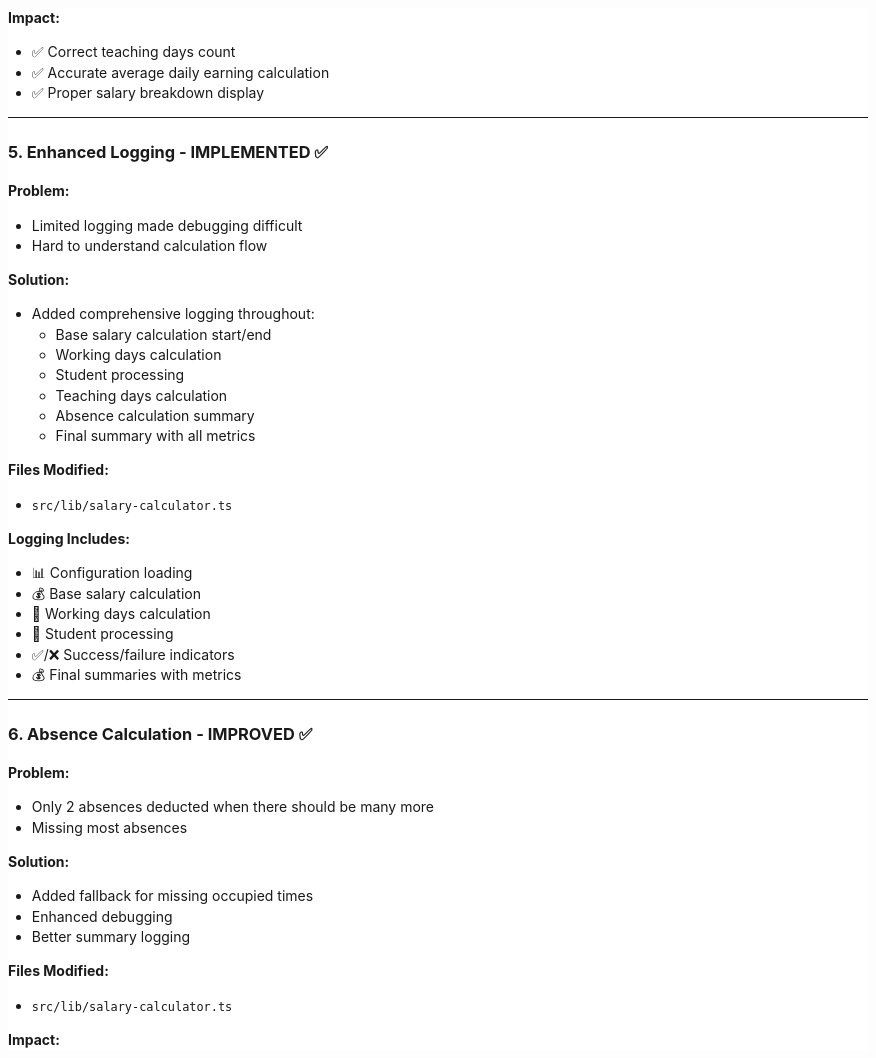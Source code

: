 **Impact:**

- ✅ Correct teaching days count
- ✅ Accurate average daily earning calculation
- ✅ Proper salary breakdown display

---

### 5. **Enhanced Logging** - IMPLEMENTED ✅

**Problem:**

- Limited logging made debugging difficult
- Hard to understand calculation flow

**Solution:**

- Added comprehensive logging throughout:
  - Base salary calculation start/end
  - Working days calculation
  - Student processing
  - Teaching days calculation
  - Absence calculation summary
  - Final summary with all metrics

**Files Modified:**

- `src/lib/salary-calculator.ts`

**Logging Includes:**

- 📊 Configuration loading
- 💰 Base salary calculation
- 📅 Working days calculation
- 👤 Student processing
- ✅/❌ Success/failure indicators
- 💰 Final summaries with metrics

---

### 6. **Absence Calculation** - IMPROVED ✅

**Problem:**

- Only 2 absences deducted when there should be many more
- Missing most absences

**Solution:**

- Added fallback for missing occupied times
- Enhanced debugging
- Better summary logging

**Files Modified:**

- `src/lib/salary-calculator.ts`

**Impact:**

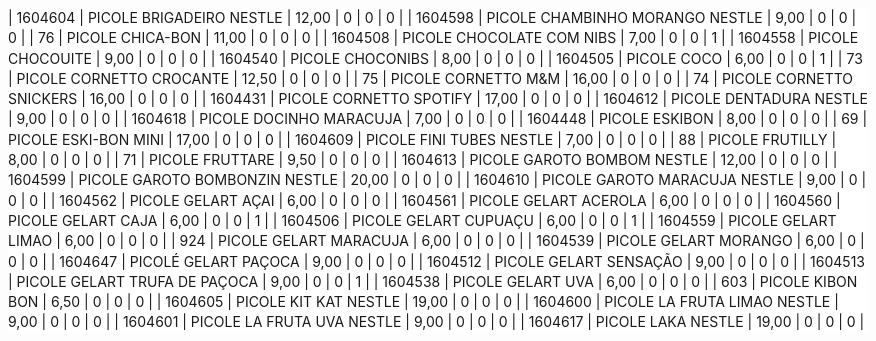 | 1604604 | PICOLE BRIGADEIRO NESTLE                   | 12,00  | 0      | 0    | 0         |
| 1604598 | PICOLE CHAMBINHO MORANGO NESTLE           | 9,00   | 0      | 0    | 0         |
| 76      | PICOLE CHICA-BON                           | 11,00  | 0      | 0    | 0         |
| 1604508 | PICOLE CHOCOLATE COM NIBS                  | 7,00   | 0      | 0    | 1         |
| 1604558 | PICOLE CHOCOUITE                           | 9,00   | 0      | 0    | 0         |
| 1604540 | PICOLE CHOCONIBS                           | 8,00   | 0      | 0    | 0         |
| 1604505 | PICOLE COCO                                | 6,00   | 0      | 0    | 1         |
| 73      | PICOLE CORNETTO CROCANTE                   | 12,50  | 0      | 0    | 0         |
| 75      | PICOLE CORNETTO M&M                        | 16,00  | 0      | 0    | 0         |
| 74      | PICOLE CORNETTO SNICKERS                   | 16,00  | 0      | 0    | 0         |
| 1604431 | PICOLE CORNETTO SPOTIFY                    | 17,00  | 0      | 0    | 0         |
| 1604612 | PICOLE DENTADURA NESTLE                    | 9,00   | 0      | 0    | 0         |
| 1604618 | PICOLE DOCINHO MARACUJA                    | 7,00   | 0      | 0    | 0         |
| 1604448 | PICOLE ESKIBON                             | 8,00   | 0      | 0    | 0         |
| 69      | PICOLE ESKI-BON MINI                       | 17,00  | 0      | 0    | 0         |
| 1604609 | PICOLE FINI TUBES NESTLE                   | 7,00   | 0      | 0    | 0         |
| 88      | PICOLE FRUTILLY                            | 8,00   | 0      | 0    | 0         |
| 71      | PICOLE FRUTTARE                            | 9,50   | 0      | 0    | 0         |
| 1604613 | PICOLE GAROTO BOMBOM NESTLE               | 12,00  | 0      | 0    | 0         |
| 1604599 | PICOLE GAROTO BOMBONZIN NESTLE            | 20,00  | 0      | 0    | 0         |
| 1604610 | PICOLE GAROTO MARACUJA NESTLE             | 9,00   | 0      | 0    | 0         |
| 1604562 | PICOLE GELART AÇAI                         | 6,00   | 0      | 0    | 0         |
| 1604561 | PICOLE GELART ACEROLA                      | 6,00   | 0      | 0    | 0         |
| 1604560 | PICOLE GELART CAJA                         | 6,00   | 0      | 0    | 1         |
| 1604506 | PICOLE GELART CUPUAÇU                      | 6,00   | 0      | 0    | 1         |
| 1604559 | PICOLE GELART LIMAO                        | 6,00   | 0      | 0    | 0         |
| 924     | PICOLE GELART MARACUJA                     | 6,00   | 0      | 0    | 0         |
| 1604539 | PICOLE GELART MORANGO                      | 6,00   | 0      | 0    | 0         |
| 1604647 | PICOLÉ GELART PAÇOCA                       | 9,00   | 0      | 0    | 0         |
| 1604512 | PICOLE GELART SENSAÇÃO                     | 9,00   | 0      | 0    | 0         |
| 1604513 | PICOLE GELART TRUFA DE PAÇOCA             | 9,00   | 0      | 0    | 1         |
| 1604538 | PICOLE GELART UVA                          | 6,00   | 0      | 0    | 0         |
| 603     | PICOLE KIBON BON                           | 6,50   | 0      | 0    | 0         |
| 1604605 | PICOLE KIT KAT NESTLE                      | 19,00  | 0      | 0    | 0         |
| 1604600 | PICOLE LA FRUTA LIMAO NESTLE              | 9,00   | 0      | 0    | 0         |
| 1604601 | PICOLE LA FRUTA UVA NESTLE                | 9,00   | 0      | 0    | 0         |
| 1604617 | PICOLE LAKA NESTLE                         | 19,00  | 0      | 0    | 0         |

* * *

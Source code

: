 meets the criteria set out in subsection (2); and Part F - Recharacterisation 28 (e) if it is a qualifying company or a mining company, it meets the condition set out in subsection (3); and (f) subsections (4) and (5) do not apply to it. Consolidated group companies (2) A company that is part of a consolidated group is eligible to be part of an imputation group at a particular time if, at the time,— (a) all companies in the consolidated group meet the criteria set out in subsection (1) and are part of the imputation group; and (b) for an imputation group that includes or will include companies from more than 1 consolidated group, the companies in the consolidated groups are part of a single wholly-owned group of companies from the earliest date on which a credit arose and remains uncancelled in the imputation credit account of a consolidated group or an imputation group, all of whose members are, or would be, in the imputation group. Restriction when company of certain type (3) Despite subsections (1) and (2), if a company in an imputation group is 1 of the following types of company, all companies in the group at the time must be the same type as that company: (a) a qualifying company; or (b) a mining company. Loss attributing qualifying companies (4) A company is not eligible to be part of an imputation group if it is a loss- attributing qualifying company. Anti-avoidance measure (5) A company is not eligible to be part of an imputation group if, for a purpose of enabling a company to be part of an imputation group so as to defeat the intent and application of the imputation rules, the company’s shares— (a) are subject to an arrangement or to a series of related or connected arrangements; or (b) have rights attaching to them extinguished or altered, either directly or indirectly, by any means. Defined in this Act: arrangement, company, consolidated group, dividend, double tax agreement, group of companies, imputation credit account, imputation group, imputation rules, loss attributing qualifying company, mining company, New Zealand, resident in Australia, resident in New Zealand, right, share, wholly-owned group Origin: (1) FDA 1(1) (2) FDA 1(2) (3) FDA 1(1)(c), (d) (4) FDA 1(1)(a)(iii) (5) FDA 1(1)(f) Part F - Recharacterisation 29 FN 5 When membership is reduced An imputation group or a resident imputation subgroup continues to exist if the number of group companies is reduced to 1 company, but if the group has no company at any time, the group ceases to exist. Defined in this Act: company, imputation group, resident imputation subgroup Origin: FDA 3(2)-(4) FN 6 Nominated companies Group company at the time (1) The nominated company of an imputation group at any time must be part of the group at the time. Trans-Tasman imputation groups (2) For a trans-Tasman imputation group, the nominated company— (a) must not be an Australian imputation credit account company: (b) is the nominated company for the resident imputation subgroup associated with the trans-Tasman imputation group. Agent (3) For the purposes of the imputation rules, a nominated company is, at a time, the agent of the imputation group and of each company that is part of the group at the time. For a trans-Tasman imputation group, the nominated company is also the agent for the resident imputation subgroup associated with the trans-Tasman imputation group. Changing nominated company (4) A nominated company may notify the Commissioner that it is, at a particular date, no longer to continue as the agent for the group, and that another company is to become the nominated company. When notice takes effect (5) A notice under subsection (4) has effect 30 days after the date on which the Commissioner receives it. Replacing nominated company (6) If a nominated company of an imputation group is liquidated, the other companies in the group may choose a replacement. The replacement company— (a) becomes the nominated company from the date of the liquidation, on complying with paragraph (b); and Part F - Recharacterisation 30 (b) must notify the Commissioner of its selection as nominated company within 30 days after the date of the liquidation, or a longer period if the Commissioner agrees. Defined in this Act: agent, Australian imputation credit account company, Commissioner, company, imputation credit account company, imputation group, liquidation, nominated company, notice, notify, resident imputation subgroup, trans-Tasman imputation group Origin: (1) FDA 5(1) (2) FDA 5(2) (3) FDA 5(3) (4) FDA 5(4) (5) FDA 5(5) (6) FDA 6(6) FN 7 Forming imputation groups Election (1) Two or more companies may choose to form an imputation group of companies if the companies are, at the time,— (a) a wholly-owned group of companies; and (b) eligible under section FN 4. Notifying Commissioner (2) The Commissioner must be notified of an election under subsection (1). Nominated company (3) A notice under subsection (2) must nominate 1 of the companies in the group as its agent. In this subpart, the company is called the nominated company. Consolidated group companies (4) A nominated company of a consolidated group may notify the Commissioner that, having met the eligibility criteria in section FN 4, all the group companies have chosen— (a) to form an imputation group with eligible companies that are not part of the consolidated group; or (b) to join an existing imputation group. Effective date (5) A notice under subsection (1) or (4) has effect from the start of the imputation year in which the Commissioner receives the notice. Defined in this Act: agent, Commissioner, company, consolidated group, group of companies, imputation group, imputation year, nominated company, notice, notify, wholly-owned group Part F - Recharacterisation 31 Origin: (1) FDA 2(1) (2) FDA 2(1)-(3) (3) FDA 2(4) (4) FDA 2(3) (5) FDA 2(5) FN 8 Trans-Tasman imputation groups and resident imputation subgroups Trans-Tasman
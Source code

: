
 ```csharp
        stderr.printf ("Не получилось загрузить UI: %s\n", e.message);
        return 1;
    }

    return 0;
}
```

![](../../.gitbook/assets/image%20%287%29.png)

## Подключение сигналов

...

--

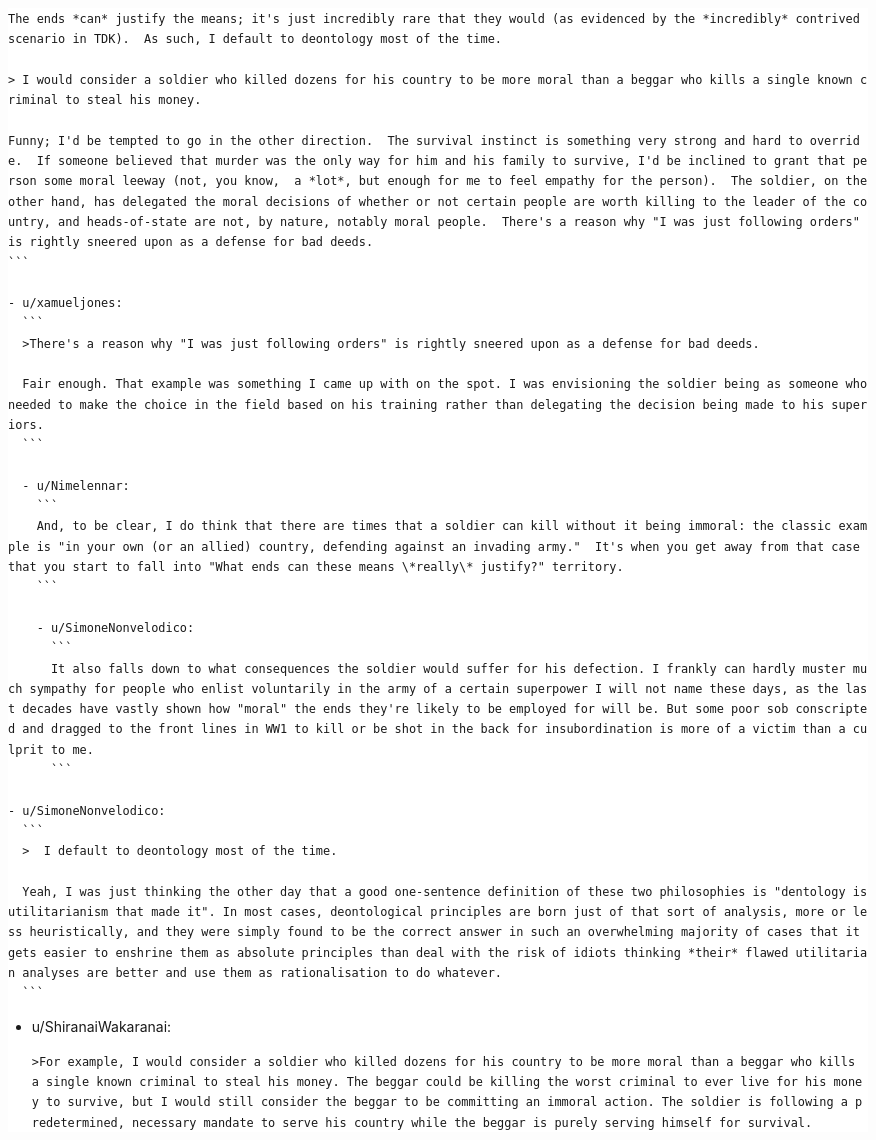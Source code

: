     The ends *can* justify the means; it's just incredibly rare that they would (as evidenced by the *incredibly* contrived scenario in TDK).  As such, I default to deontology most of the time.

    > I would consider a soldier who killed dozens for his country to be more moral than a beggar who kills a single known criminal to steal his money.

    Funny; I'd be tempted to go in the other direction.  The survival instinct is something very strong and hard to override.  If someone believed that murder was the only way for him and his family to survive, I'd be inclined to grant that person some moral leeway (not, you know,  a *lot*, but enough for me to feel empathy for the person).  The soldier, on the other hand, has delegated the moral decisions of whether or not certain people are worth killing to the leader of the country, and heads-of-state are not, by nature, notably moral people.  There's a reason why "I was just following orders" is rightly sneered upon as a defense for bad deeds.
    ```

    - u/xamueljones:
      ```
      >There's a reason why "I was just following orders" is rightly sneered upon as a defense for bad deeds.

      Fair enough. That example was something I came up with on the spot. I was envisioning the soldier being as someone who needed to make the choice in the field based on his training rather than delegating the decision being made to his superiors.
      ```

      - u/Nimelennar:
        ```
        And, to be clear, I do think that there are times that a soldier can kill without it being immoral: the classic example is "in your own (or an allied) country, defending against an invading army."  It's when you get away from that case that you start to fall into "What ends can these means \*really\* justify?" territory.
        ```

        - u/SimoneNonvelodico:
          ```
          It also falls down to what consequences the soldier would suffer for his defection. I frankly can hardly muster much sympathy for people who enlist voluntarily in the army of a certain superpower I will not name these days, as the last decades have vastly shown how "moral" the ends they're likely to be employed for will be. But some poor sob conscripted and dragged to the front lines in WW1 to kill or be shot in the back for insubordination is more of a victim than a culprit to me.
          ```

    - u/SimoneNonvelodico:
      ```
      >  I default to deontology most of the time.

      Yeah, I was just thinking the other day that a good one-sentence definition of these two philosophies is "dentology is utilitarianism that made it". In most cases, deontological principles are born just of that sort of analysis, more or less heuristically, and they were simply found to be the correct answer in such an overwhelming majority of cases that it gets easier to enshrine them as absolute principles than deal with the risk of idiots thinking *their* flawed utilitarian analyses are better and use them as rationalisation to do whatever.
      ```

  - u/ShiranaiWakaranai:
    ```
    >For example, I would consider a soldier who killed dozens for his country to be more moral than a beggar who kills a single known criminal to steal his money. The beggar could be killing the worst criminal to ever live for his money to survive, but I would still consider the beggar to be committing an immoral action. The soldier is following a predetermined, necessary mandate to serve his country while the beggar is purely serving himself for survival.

## WHAT IS NEEDED
Copy out each line of the listing that contains the word "Final".

## ANSWER BOX
  - Final summary with all metrics
- 💰 Final summaries with metrics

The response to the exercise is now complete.